Insert the music of Queen and “Bicycle Race,” better yet sing it! “Bicycle, Bicycle, Bicycle… I want to ride my bicycle, I want to ride it where I like!” This song came to mind Sunday when I was restless and knew it was time to really move! My mind was racing too much, and my body was screaming for some attention. On went the stretched out padded shorts, the helmet and down came the well-worn Cannondale Black Lightening circa 1985, yes my bike is that old… all 19#’s and shimona shifting 15 clicking gears! It’s been through a few tire changes, wrecks and has toured many more miles than I can remember in multiple states. I used to ride a–l-o-t!

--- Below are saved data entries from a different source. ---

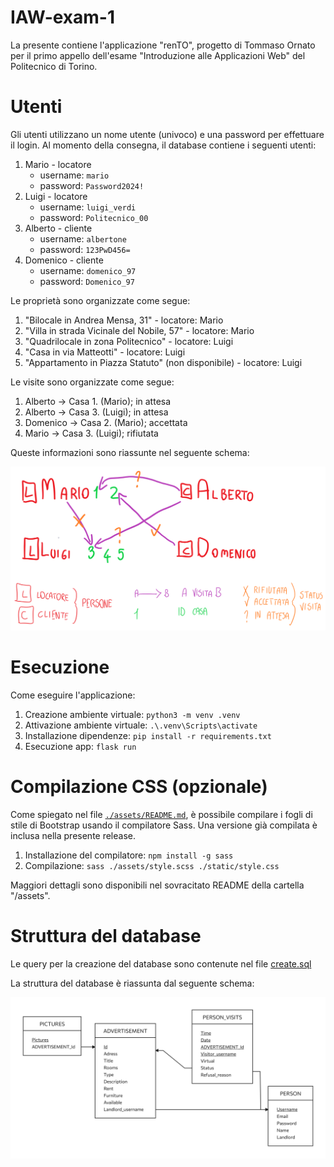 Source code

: # IAW-exam-1
La presente contiene l'applicazione "renTO", progetto di Tommaso Ornato per il primo appello dell'esame "Introduzione alle Applicazioni Web" del Politecnico di Torino.

# Utenti
Gli utenti utilizzano un nome utente (univoco) e una password per effettuare il login. Al momento della consegna, il database contiene i seguenti utenti:

1. Mario - locatore
   - username: `mario`
   - password: `Password2024!`
2. Luigi - locatore
   - username: `luigi_verdi`
   - password: `Politecnico_00`
3. Alberto - cliente
   - username: `albertone`
   - password: `123PwD456=`
4. Domenico - cliente
   - username: `domenico_97`
   - password: `Domenico_97`

Le proprietà sono organizzate come segue:
1. "Bilocale in Andrea Mensa, 31" - locatore: Mario
2. "Villa in strada Vicinale del Nobile, 57"  - locatore: Mario
3. "Quadrilocale in zona Politecnico" - locatore: Luigi
4. "Casa in via Matteotti" - locatore: Luigi
5. "Appartamento in Piazza Statuto" (non disponibile) - locatore: Luigi
   
Le visite sono organizzate come segue:
1. Alberto → Casa 1. (Mario); in attesa
2. Alberto → Casa 3. (Luigi); in attesa
3. Domenico → Casa 2. (Mario); accettata
4. Mario → Casa 3. (Luigi); rifiutata

Queste informazioni sono riassunte nel seguente schema:

![](users.png)

# Esecuzione
Come eseguire l'applicazione:
1. Creazione ambiente virtuale: `python3 -m venv .venv`
2. Attivazione ambiente virtuale: `.\.venv\Scripts\activate`
3. Installazione dipendenze: `pip install -r requirements.txt`
4. Esecuzione app: `flask run`

# Compilazione CSS (opzionale)
Come spiegato nel file [`./assets/README.md`](./assets/README.md), è possibile compilare i fogli di stile di Bootstrap usando il compilatore Sass. Una versione già compilata è inclusa nella presente release.
1. Installazione del compilatore: `npm install -g sass`
2. Compilazione: `sass ./assets/style.scss ./static/style.css`
   
Maggiori dettagli sono disponibili nel sovracitato README della cartella "/assets".

# Struttura del database
Le query per la creazione del database sono contenute nel file [create.sql](/database/docs/create.sql)

La struttura del database è riassunta dal seguente schema:

![](/database/docs/schema.png)
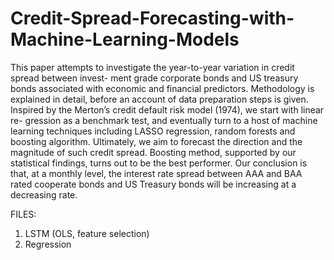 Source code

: # Credit-Spread-Forecasting-with-Machine-Learning-Models

This paper attempts to investigate the year-to-year variation in credit spread between invest- ment grade corporate bonds and US treasury bonds associated with economic and financial predictors. Methodology is explained in detail, before an account of data preparation steps is given. Inspired by the Merton’s credit default risk model (1974), we start with linear re- gression as a benchmark test, and eventually turn to a host of machine learning techniques including LASSO regression, random forests and boosting algorithm. Ultimately, we aim to forecast the direction and the magnitude of such credit spread. Boosting method, supported by our statistical findings, turns out to be the best performer. Our conclusion is that, at a monthly level, the interest rate spread between AAA and BAA rated cooperate bonds and US Treasury bonds will be increasing at a decreasing rate.


FILES: 
1. LSTM (OLS, feature selection)
2. Regression

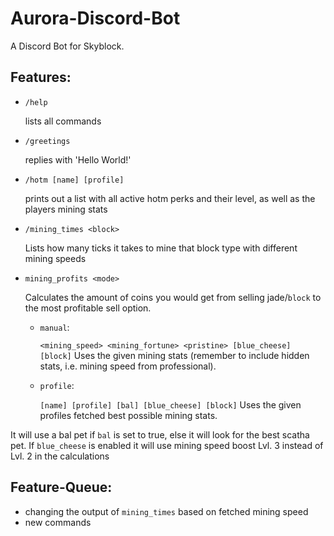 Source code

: # Aurora-Discord-Bot
A Discord Bot for Skyblock.

## Features:
* `/help`

  lists all commands
  
* `/greetings`

  replies with 'Hello World!'

* `/hotm [name] [profile]`

  prints out a list with all active hotm perks and their level, as well as the players mining stats


* `/mining_times <block>`

  Lists how many ticks it takes to mine that block type with different mining speeds
 
* `mining_profits <mode>`

  Calculates the amount of coins you would get from selling jade/`block` to the most profitable sell option.

  * `manual`:
  
    `<mining_speed> <mining_fortune> <pristine> [blue_cheese] [block]` Uses the given mining stats (remember to include hidden stats, i.e. mining speed from professional).
  
  * `profile`:
  
    `[name] [profile] [bal] [blue_cheese] [block]` Uses the given profiles fetched best possible mining stats.

It will use a bal pet if `bal` is set to true, else it     will look for the best scatha pet. If `blue_cheese` is enabled it will use mining speed boost Lvl. 3 instead of Lvl. 2 in the calculations
    
    
## Feature-Queue:
* changing the output of `mining_times` based on fetched mining speed
* new commands

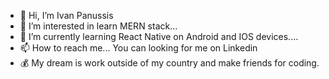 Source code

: - 👋 Hi, I’m Ivan Panussis
- 👀 I’m interested in learn MERN stack...
- 🌱 I’m currently learning React Native on Android and IOS devices....
- 📫 How to reach me... You can looking for me on Linkedin
- 💰 My dream is work outside of my country and make friends for coding.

There are times when nothing will quite clear my mind as being on my bike, and yes a solitary journey is called for at such times, but then I am never alone. Sunday was a mind clearing day in many ways as the push of my feet against the pedals, turned the wheels and propelled me forward on the bike path, separating myself from the flash of the computer, the hum of the TV, the staleness of being in air conditioner air. The distractions of the open trails, cool breeze a few rain drops and wide open space helped the lines on my face and the cob webs in my head fade… or maybe it was the wind stretching my cheeks. lol
I realized that the past year, with the challenges that I had faced, that the message I started to teach with the concept of R3Wellness; Refresh, Revive, Renew… Mind, Body, Spirit, had somehow quit being an important daily teaching to myself. I had given in to aches and pains, both physical and emotional. I gave myself too much permission not to push active exercise, and called chilling out watching movies and eating emotionally “as rest.” WHAT? How was that refreshing? I was filling my mind with “crap” often, and even though my emotional eating was no longer gallons of ice cream, but endless bowls of popcorn or healthy “snacks”, over eating is over eating! Although I still believe no one ever got fat eating a rainbow of veggies, I had stepped over my line. I wasn’t sleeping well, and instead of using my knowledge of stretching, turning off, and tuning into my body, trying “legs up the wall” a very relaxing yoga move! I flipped from one end of the couch to the other… note to self, try this instead!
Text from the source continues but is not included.